Aimed on getting plastered as I didn't have work today. I did not fail.
Trouble was, we couldn't get a taxi to come up to Amy's as she lives on top of 'the hill'
so I started walking up to her house in the snow, I'd braced myself before by swigging a couple of mouthfuls of absinthe :)
I got to Graiglwydd shops, about half-way there and Amy called me (I had my sexy Poddington Peas ring tone) saying that she and Flea had got in a taxi and would pick me up en route. I waled to the end of Willys street and waited. 5 minutes later I range amy - no answer. 5 minutes after that I got an answer. their taxi was stuck in the snow :/ so I went to willy's and waited. I drank half a bottle of wine and the taxi arrived. the ladies looked lush by the way.
In the Potters wheel we met up will Amy's pretty ladies. we sat down with some kopparberg pear :P and chillaxed. then he came up to me. Kyle - remember him? (I wrote on him the week before - apprently he bore no grudge) I asked Flea how she knew him, and she said that he used to be obsessed with her - understandable
I met stefany's sister Amy, who had found herself a pissed married man in his late 30s/early 40s. he was nice. too nice. a bit clingy, but I told the girls to work it. they did, and I remember at one point going to the cash machine with him, leah and laura and he drew out £100. he kept buying us drinks and giving us money. lovely man, wonder what his wife did to him when he got home.
on to Faceoff. by this time I'd gotten a bit merry :) I'd had 3 kopparbergs and some double vodkas.
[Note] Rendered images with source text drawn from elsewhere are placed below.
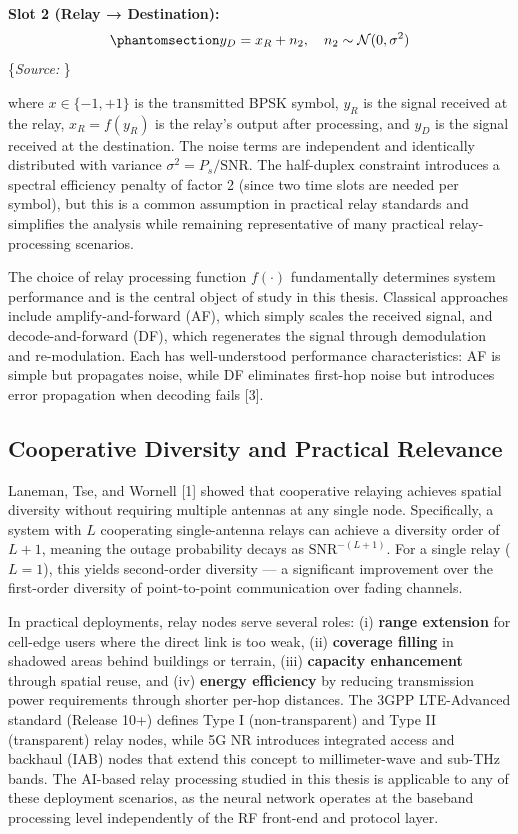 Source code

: \documentclass[
  english,
  12pt,
  12pt,
  a4paper,
  oneside]{report}
\begin{document}
\textbf{Slot 2 (Relay → Destination):} \begin{equation}\protect\phantomsection\label{eq:awgn-hop2}{y_D = x_R + n_2, \quad n_2 \sim \mathcal{N}(0, \sigma^2)
}\end{equation} \footnotesize\{\textit{Source: \1}\}\normalsize

where \(x \in \{-1, +1\}\) is the transmitted BPSK symbol, \(y_R\) is the signal received at the relay, \(x_R = f(y_R)\) is the relay's output after processing, and \(y_D\) is the signal received at the destination. The noise terms are independent and identically distributed with variance \(\sigma^2 = P_s / \text{SNR}\). The half-duplex constraint introduces a spectral efficiency penalty of factor 2 (since two time slots are needed per symbol), but this is a common assumption in practical relay standards and simplifies the analysis while remaining representative of many practical relay-processing scenarios.

The choice of relay processing function \(f(\cdot)\) fundamentally determines system performance and is the central object of study in this thesis. Classical approaches include amplify-and-forward (AF), which simply scales the received signal, and decode-and-forward (DF), which regenerates the signal through demodulation and re-modulation. Each has well-understood performance characteristics: AF is simple but propagates noise, while DF eliminates first-hop noise but introduces error propagation when decoding fails {[}3{]}.

\subsection{Cooperative Diversity and Practical Relevance}\label{sec:cooperative-diversity-and-practical-relevance}

Laneman, Tse, and Wornell {[}1{]} showed that cooperative relaying achieves spatial diversity without requiring multiple antennas at any single node. Specifically, a system with \(L\) cooperating single-antenna relays can achieve a diversity order of \(L + 1\), meaning the outage probability decays as \(\text{SNR}^{-(L+1)}\). For a single relay (\(L=1\)), this yields second-order diversity --- a significant improvement over the first-order diversity of point-to-point communication over fading channels.

In practical deployments, relay nodes serve several roles: (i) \textbf{range extension} for cell-edge users where the direct link is too weak, (ii) \textbf{coverage filling} in shadowed areas behind buildings or terrain, (iii) \textbf{capacity enhancement} through spatial reuse, and (iv) \textbf{energy efficiency} by reducing transmission power requirements through shorter per-hop distances. The 3GPP LTE-Advanced standard (Release 10+) defines Type I (non-transparent) and Type II (transparent) relay nodes, while 5G NR introduces integrated access and backhaul (IAB) nodes that extend this concept to millimeter-wave and sub-THz bands. The AI-based relay processing studied in this thesis is applicable to any of these deployment scenarios, as the neural network operates at the baseband processing level independently of the RF front-end and protocol layer.
\end{document}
I mix drinks well :)
when I got in to Face/Off, I got off with somebody (I have no idea who, or what gender) and the second time I did it, I got some acid of some sort off their tongue. It weren't bad, kinda tangeriney. and I didn't trip out as bad as I thought I would.
I could tell I was a bit drunk/high whatever because I started drinking alco-pops. I always do when I'm a tad wasted. all those E numbers are good for me, especially orange.
Kyle was there and we got off for a while on the podium. he went then came back and made me piss myself laughing when he said "will you go with my mate?" what was this - kiddy Time? anyways I just sat there and a guy came up to me and said "Kyle said I could kiss you" and I did.
It did get a bit childish with the 3-way kissings, and there was one 4 way (new to me) between kyle, laura, amy and myself. I think everybody got off with everybody. DJ Ben looked a bit bemused lol.
I needed to sit down for a bit so I sat on the podium and Kyles friend came up and sat with me. The fool got himself hard and was trying his best to hide it. Kyle came over and put my hand there. he weren't very big :/ Kyles is bigger. wow I sound like a 13 year olf girl. oh well.
My lady 'G' came with her cronies - it was anette's b-day and we all had a great time. I love dancing and rarely stopped. I can't believe I'm still fat :/
I had such a great night with Fleanne, Laura (the big dyko :P), *ahem* Leah, SteFany, and the rest - sorry if I didn't mention you - I don't know/can't remember many names.
oooh Iison Taylor was out last night - I haven't seen him in ages. didn't expect him to be at Face/Off. out of all of the chavs/twats at school, he was one of the ring leader kinda blokes, but he's always been nice to me :) even gave me a kiss last night.
got in at about 4:10am - well worth it.